My cousins came for a visit the other night and in the morning I decided to make banana bread with the littlest one since it was raining and we needed a little entertainment. Even though I have my go-to recipe that always comes out great (although I'm failing to find it in my archives), I wanted to try something new. I thought this Greek Yogurt recipe might make it even healthier, so I tried it out. Although we had no strawberries, so I substituted for chocolate chips. Same thing, right?
Of course, I got a little distracted cooking with my cousin, and after the bread had been in the oven for 10 minutes I realized I forgot the sugar. Healthier, sure, but it would taste terrible. So I took it out of the oven and stirred in the sugar and... well not my best attempt at making banana bread. It definitely isn't even close to as good as when the Monkey Scientist's mom makes it, but experimenting with greek yogurt is worth a try!
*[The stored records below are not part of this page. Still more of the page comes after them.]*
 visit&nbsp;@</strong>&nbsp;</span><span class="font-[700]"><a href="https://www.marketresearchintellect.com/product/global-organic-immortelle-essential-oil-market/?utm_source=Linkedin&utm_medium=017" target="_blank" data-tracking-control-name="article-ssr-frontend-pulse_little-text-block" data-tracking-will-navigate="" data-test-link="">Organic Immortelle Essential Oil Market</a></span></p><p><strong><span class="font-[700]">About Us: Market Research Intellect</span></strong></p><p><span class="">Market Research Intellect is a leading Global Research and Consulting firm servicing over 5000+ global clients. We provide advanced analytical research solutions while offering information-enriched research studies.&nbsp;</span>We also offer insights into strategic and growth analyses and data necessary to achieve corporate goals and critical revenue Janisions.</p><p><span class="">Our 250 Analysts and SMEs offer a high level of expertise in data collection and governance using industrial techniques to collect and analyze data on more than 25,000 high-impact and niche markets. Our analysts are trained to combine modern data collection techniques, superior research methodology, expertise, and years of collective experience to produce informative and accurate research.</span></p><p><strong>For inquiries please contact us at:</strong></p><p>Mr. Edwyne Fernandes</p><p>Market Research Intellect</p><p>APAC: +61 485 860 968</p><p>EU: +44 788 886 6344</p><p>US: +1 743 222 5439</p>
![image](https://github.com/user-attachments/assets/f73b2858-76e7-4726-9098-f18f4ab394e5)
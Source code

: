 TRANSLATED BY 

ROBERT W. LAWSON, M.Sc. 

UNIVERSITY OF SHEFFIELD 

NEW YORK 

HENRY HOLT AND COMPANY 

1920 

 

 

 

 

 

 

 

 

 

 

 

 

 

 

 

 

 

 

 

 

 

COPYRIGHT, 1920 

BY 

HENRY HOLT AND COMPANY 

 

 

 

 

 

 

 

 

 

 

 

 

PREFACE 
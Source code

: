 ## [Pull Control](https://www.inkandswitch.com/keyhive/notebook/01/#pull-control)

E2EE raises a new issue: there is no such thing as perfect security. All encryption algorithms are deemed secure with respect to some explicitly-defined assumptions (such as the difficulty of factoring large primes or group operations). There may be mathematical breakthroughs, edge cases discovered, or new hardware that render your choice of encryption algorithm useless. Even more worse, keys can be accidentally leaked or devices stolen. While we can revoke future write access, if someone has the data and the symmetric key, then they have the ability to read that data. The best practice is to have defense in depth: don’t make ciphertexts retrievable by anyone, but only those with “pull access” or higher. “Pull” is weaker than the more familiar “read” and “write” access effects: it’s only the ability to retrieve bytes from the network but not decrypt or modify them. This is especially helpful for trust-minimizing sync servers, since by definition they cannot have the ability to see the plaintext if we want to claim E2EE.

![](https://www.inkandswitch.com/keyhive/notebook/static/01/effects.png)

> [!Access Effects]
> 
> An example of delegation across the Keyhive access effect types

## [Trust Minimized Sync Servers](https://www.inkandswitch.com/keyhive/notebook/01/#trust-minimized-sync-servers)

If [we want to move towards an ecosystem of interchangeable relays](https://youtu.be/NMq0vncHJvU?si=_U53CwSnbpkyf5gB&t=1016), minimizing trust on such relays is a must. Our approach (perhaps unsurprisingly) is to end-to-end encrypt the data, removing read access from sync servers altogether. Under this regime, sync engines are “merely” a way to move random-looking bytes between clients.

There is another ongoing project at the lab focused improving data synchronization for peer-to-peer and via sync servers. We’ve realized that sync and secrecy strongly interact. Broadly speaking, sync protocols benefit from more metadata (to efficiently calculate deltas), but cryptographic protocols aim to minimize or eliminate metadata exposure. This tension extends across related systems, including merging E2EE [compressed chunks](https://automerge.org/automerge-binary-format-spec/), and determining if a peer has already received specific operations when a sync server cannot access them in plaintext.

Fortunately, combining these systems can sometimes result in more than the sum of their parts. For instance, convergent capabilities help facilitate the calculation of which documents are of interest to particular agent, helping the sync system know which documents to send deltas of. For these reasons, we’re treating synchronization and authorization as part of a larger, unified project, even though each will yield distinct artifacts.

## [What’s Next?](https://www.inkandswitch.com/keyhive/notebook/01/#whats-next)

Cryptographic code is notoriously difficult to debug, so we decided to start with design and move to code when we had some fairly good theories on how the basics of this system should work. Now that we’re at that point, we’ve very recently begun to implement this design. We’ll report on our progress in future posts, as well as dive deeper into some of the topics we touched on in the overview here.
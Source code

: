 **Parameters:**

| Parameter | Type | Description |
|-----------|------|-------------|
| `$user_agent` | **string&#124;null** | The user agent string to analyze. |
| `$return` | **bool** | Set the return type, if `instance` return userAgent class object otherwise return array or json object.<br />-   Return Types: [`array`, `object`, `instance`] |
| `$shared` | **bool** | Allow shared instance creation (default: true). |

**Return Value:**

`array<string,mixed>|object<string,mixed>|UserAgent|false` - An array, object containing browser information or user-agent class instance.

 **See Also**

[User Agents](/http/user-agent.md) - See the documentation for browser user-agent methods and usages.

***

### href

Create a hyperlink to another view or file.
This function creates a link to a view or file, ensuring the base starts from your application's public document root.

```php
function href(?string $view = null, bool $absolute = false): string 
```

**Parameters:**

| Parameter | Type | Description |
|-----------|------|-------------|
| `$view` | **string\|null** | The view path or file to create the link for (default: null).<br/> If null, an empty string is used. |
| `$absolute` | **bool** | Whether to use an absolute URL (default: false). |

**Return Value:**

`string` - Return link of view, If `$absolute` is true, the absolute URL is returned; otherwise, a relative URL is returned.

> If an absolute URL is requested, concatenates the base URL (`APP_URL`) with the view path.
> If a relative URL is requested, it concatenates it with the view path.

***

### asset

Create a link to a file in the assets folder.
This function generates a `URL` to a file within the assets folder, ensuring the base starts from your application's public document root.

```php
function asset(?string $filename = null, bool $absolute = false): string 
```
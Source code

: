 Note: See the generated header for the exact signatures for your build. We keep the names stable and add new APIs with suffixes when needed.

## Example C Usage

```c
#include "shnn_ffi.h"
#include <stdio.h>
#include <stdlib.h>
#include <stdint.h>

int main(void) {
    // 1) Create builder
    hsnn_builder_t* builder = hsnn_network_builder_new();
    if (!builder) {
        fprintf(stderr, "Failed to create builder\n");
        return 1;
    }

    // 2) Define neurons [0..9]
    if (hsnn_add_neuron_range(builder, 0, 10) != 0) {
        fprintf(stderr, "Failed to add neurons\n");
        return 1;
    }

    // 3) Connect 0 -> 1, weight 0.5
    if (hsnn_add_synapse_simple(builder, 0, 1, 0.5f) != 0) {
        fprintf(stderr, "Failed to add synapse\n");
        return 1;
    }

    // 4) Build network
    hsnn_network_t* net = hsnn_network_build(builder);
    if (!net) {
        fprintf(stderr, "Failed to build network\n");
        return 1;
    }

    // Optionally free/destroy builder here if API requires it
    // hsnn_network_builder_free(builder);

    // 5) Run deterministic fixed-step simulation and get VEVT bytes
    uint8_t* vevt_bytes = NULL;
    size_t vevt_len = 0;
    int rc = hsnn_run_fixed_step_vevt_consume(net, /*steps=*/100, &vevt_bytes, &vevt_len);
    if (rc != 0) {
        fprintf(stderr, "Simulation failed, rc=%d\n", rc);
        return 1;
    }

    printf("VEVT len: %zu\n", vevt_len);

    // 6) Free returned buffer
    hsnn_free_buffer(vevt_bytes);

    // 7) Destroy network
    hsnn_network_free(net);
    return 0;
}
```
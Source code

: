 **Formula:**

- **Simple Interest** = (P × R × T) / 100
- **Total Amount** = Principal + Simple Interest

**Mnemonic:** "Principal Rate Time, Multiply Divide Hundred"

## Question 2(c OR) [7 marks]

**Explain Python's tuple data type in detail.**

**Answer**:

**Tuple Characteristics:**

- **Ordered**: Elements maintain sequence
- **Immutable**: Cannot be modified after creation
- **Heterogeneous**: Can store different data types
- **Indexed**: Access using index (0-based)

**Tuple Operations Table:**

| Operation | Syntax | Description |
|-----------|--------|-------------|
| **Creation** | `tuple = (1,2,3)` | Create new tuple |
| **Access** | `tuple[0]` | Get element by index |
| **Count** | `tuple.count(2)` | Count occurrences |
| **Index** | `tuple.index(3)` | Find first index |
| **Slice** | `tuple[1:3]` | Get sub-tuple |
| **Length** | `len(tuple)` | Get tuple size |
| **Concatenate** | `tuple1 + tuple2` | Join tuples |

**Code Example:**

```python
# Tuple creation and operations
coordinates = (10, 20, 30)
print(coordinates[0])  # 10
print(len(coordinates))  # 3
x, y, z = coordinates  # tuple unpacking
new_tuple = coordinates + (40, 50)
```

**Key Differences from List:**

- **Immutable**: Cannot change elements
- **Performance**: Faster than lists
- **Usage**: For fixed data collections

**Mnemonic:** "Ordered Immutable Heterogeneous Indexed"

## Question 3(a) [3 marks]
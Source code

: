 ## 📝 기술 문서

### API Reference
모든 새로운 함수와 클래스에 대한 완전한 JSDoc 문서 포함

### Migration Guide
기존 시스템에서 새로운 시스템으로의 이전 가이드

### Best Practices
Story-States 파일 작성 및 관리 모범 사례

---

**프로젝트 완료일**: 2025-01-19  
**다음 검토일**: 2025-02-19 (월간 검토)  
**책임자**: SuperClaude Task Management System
Strawberry Greek Yogurt Banana Bread
from Closet Cooking
1 3/4 cups flour
1 teaspoon baking powder
1/2 teaspoon baking soda
1/2 teaspoon salt
1/2 cup brown sugar
3 large ripe bananas
1 teaspoon vanilla extract
1/2 cup Greek yogurt
1 cup strawberries, sliced (I used chocolate chips)
1. Mix the flour, baking powder, baking soda and salt in a large bowl.
2. Mix brown sugar, bananas, eggs, vanilla extract, yogurt and strawberries in another large bowl.
3. Mix the dryy ingredients into the wet ingredients.
4. Pour the mixture into a greased 9x5 inch loaf pan.
5. Bake in a preheated 350F oven until golden brown and a toothpick poked into the center comes out clean, about 60 minutes.